Blood biochemical attributes
The blood Hb was significantly higher (p = 0.019) in CON, T1_HS, and T2_HS as compared to CON_HS (Table 5). The serum glucose, total protein, albumin, globulin and albumin: globulin ratio were comparable (p > 0.05) among the treatments (Table 5). The serum urea level was significantly higher (p = 0.022) in CON_HS as compared to T2_HS, whereas the CON and T1_HS groups had an intermediate value. The serum cholesterol was found to be significantly higher (p = 0.006) in CON_HS as compared to others. The serum AST activity (p = 0.003) and creatinine concentrations (p = 0.004) were significantly higher in CON_HS as compared to other groups. Further, the serum ALT activity was significantly lower (p = 0.046) in T1_HS and T2_HS as compared to CON_HS, wherein CON had an intermediate ALT activity.
Serum hormones
The concentrations of serum hormones are depicted in Table 6. The serum cortisol level was lower (p ≤ 0.001) in CON, T1_HS, and T2_HS as compared to CON_HS. The serum insulin was lower (p ≤ 0.001) in CON_HS compared to other groups. Also, it was highest in T2_HS with a significant difference (p ≤ 0.001) compared to T1_HS, which in turn was higher compared to CON. The serum T3 level was higher (p = 0.040) in T2_HS as compared to CON and CON_HS, whereas the T1_HS had an intermediate T3 level. Serum T4 level was higher (p ≤ 0.001) in T1_HS and T2_HS as compared to CON and CON_HS.
Serum minerals
There was a trend (p = 0.055) towards higher serum Ca concentration in T1_HS and T2_HS compared to CON and CON_HS; however, the P concentration was similar among groups (Table 7). The Se and Fe concentrations were significantly higher (p ≤ 0.001) in T1_HS and T2_HS in comparison with both CON and CON_HS groups. The Mn concentration was significantly higher (p ≤ 0.001) in T1_HS, followed by T2_HS, as compared to CON, whereas CON_HS had an intermediate value. The Cu concentration was higher (p = 0.018) in CON_HS compared to other groups. Also, the Cu concentration was found to be higher (p = 0.018) in T1_HS and T2_HS compared to CON. The Zn concentration was higher (p = 0.025) in CON_HS, T1_HS, and T2_HS compared to CON.
Oxidative stress indices
The serum MDA level was lower (p ≤ 0.001) in CON as compared to CON_HS, T1_HS, and T2_HS groups (Table 7).
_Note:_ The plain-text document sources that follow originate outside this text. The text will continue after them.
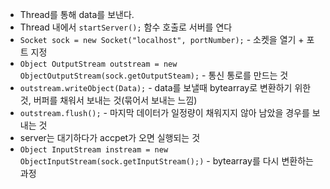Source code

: - Thread를 통해 data를 보낸다.
- Thread 내에서 `startServer();` 함수 호출로 서버를 연다
- `Socket sock = new Socket("localhost", portNumber);` - 소켓을 열기 + 포트 지정
- `Object OutputStream outstream = new ObjectOutputStream(sock.getOutputSteam);` - 통신 통로를 만드는 것
- `outstream.writeObject(Data);` - data를 보낼때 bytearray로 변환하기 위한 것, 버퍼를 채워서 보내는 것(묶어서 보내는 느낌)
- `outstream.flush();` - 마지막 데이터가 일정량이 채워지지 않아 남았을 경우를 보내는 것
- server는 대기하다가 accpet가 오면 실행되는 것
- `Object InputStream instream = new ObjectInputStream(sock.getInputStream();)` - bytearray를 다시 변환하는 과정

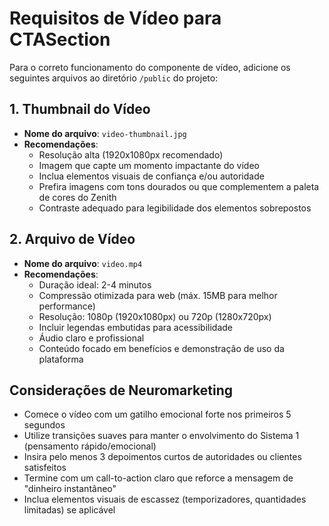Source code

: # Requisitos de Vídeo para CTASection

Para o correto funcionamento do componente de vídeo, adicione os seguintes arquivos ao diretório `/public` do projeto:

## 1. Thumbnail do Vídeo
- **Nome do arquivo**: `video-thumbnail.jpg`
- **Recomendações**:
  - Resolução alta (1920x1080px recomendado)
  - Imagem que capte um momento impactante do vídeo
  - Inclua elementos visuais de confiança e/ou autoridade
  - Prefira imagens com tons dourados ou que complementem a paleta de cores do Zenith
  - Contraste adequado para legibilidade dos elementos sobrepostos

## 2. Arquivo de Vídeo
- **Nome do arquivo**: `video.mp4`
- **Recomendações**:
  - Duração ideal: 2-4 minutos
  - Compressão otimizada para web (máx. 15MB para melhor performance)
  - Resolução: 1080p (1920x1080px) ou 720p (1280x720px)
  - Incluir legendas embutidas para acessibilidade
  - Áudio claro e profissional
  - Conteúdo focado em benefícios e demonstração de uso da plataforma

## Considerações de Neuromarketing
- Comece o vídeo com um gatilho emocional forte nos primeiros 5 segundos
- Utilize transições suaves para manter o envolvimento do Sistema 1 (pensamento rápido/emocional)
- Insira pelo menos 3 depoimentos curtos de autoridades ou clientes satisfeitos
- Termine com um call-to-action claro que reforce a mensagem de "dinheiro instantâneo"
- Inclua elementos visuais de escassez (temporizadores, quantidades limitadas) se aplicável 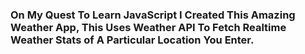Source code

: ### On My Quest To Learn JavaScript I Created This Amazing Weather App, This Uses Weather API To Fetch Realtime Weather Stats of A Particular Location You Enter. 
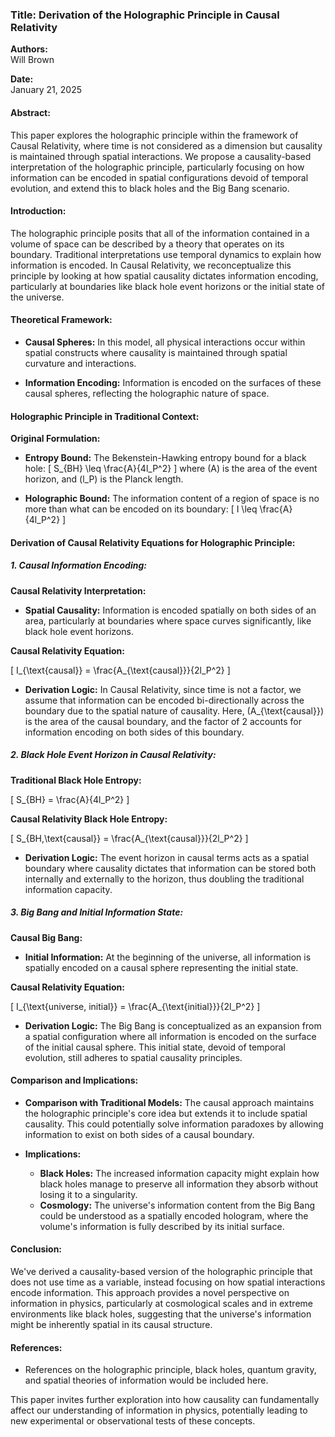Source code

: ### **Title: Derivation of the Holographic Principle in Causal Relativity**

**Authors:**  
Will Brown

**Date:**  
January 21, 2025

#### **Abstract:**

This paper explores the holographic principle within the framework of Causal Relativity, where time is not considered as a dimension but causality is maintained through spatial interactions. We propose a causality-based interpretation of the holographic principle, particularly focusing on how information can be encoded in spatial configurations devoid of temporal evolution, and extend this to black holes and the Big Bang scenario.

#### **Introduction:**

The holographic principle posits that all of the information contained in a volume of space can be described by a theory that operates on its boundary. Traditional interpretations use temporal dynamics to explain how information is encoded. In Causal Relativity, we reconceptualize this principle by looking at how spatial causality dictates information encoding, particularly at boundaries like black hole event horizons or the initial state of the universe.

#### **Theoretical Framework:**

- **Causal Spheres:** In this model, all physical interactions occur within spatial constructs where causality is maintained through spatial curvature and interactions.

- **Information Encoding:** Information is encoded on the surfaces of these causal spheres, reflecting the holographic nature of space. 

#### **Holographic Principle in Traditional Context:**

**Original Formulation:**

- **Entropy Bound:** The Bekenstein-Hawking entropy bound for a black hole:
  \[ S_{BH} \leq \frac{A}{4l_P^2} \]
  where \(A\) is the area of the event horizon, and \(l_P\) is the Planck length.

- **Holographic Bound:** The information content of a region of space is no more than what can be encoded on its boundary:
  \[ I \leq \frac{A}{4l_P^2} \]

#### **Derivation of Causal Relativity Equations for Holographic Principle:**

##### **1. Causal Information Encoding:**

**Causal Relativity Interpretation:**

- **Spatial Causality:** Information is encoded spatially on both sides of an area, particularly at boundaries where space curves significantly, like black hole event horizons.

**Causal Relativity Equation:**

\[ I_{\text{causal}} = \frac{A_{\text{causal}}}{2l_P^2} \]

- **Derivation Logic:** In Causal Relativity, since time is not a factor, we assume that information can be encoded bi-directionally across the boundary due to the spatial nature of causality. Here, \(A_{\text{causal}}\) is the area of the causal boundary, and the factor of 2 accounts for information encoding on both sides of this boundary.

##### **2. Black Hole Event Horizon in Causal Relativity:**

**Traditional Black Hole Entropy:**

\[ S_{BH} = \frac{A}{4l_P^2} \]

**Causal Relativity Black Hole Entropy:**

\[ S_{BH,\text{causal}} = \frac{A_{\text{causal}}}{2l_P^2} \]

- **Derivation Logic:** The event horizon in causal terms acts as a spatial boundary where causality dictates that information can be stored both internally and externally to the horizon, thus doubling the traditional information capacity.

##### **3. Big Bang and Initial Information State:**

**Causal Big Bang:**

- **Initial Information:** At the beginning of the universe, all information is spatially encoded on a causal sphere representing the initial state.

**Causal Relativity Equation:**

\[ I_{\text{universe, initial}} = \frac{A_{\text{initial}}}{2l_P^2} \]

- **Derivation Logic:** The Big Bang is conceptualized as an expansion from a spatial configuration where all information is encoded on the surface of the initial causal sphere. This initial state, devoid of temporal evolution, still adheres to spatial causality principles.

#### **Comparison and Implications:**

- **Comparison with Traditional Models:** The causal approach maintains the holographic principle's core idea but extends it to include spatial causality. This could potentially solve information paradoxes by allowing information to exist on both sides of a causal boundary.

- **Implications:** 
  - **Black Holes:** The increased information capacity might explain how black holes manage to preserve all information they absorb without losing it to a singularity.
  - **Cosmology:** The universe's information content from the Big Bang could be understood as a spatially encoded hologram, where the volume's information is fully described by its initial surface.

#### **Conclusion:**

We've derived a causality-based version of the holographic principle that does not use time as a variable, instead focusing on how spatial interactions encode information. This approach provides a novel perspective on information in physics, particularly at cosmological scales and in extreme environments like black holes, suggesting that the universe's information might be inherently spatial in its causal structure. 

#### **References:**

- References on the holographic principle, black holes, quantum gravity, and spatial theories of information would be included here.

This paper invites further exploration into how causality can fundamentally affect our understanding of information in physics, potentially leading to new experimental or observational tests of these concepts.
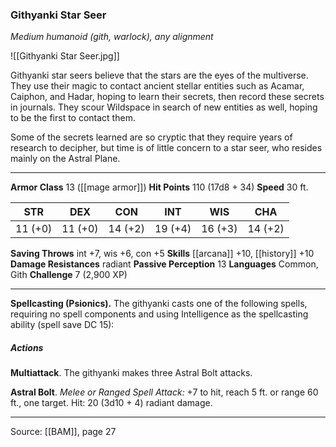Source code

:### Githyanki Star Seer
_Medium humanoid (gith, warlock), any alignment_

![[Githyanki Star Seer.jpg]]

Githyanki star seers believe that the stars are the eyes of the multiverse. They use their magic to contact ancient stellar entities such as Acamar, Caiphon, and Hadar, hoping to learn their secrets, then record these secrets in journals. They scour Wildspace in search of new entities as well, hoping to be the first to contact them.

Some of the secrets learned are so cryptic that they require years of research to decipher, but time is of little concern to a star seer, who resides mainly on the Astral Plane.




---

**Armor Class** 13 ([[mage armor]])
**Hit Points** 110 (17d8 + 34)
**Speed** 30 ft.

| STR     | DEX     | CON     | INT     | WIS     | CHA     |
|---------|---------|---------|---------|---------|---------|
| 11 (+0) | 11 (+0) | 14 (+2) | 19 (+4) | 16 (+3) | 14 (+2) |

**Saving Throws** int +7, wis +6, con +5
**Skills** [[arcana]] +10, [[history]] +10
**Damage Resistances** radiant
**Passive Perception** 13
**Languages** Common, Gith
**Challenge** 7 (2,900 XP)

---

**Spellcasting (Psionics).** The githyanki casts one of the following spells, requiring no spell components and using Intelligence as the spellcasting ability (spell save DC 15):

##### Actions
**Multiattack**. The githyanki makes three Astral Bolt attacks.

**Astral Bolt**. _Melee or Ranged Spell Attack:_ +7 to hit, reach 5 ft. or range 60 ft., one target. Hit: 20 (3d10 + 4) radiant damage.


---

Source: [[BAM]], page 27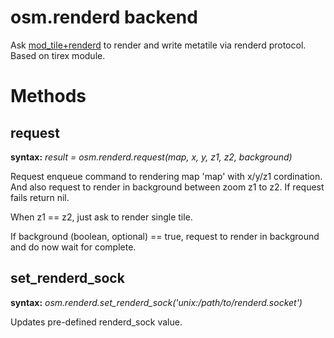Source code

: osm.renderd backend
===================

Ask [mod_tile+renderd][1] to render and write metatile via renderd protocol. Based on tirex module.


Methods
=======

request
-------

**syntax:** *result = osm.renderd.request(map, x, y, z1, z2, background)*

Request enqueue command to rendering map 'map' with x/y/z1 cordination. And also request to render
in background between zoom z1 to z2.  If request fails return nil.

When z1 == z2, just ask to render single tile.

If background (boolean, optional) == true, request to render in background and do now wait for
complete.

set_renderd_sock
----------------

**syntax:** *osm.renderd.set_renderd_sock('unix:/path/to/renderd.socket')*

Updates pre-defined renderd_sock value.

[1]: https://github.com/openstreetmap/mod_tile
Further, it was observed that the serum MDA was lower (p ≤ 0.001) in T1_HS and T2_HS compared to CON_HS. The GSH level was higher (p ≤ 0.001) in T2_HS as compared to T1_HS, CON, and CON_HS. Further, the serum GSH level was found to be lower (p ≤ 0.001) in CON_HS compared to other treatment groups. The serum GPx activity was higher (p ≤ 0.001) in T1_HS and T2_HS as compared to CON and CON_HS. Further, the GPx activity was significantly lower in CON_HS as compared to CON. The serum catalase and SOD activity were higher (p = 0.002) in T2_HS, T1_HS, and CON as compared to CON_HS.
Serum cytokines
The IL-1 levels in T1_HS and T2_HS were at par with each other and lower (p ≤ 0.001) in comparison with CON and CON_HS (Table 7). Moreover, the CON_HS had a significantly higher serum IL-1 concentration compared to CON. Serum IL-6 and IL-10 levels were higher (p ≤ 0.001) in T2_HS, T1_HS, and CON as compared to CON_HS. The serum TNF-α level was significantly higher (p ≤ 0.001) in CON_HS as compared to CON, T1_HS, and T2_HS. Moreover, serum TNF-α level was found to be similar among T1_HS and T2_HS, and T1_HS and CON groups.
Immune response of goats
The CMI response (SI) was similar (p > 0.05) among the treatments (Table 7). The humoral immune (HI) response in terms of HA titer of goats is shown in Fig. 3. The HI response of goats against CRBC (log2 of HA titer) was similar (p > 0.05) on day 7 post-CRBC administration among the groups. However, the HI response was significantly higher (p = 0.001) in T1_HS and T2_HS as compared to CON and CON_HS on day 14 and day 21 post-CRBC administration. Further, there was an increase (p ≤ 0.001) in HA titer with an increase in the period. Nevertheless, no treatment and period interaction were found in the HI response of goats against CRBC.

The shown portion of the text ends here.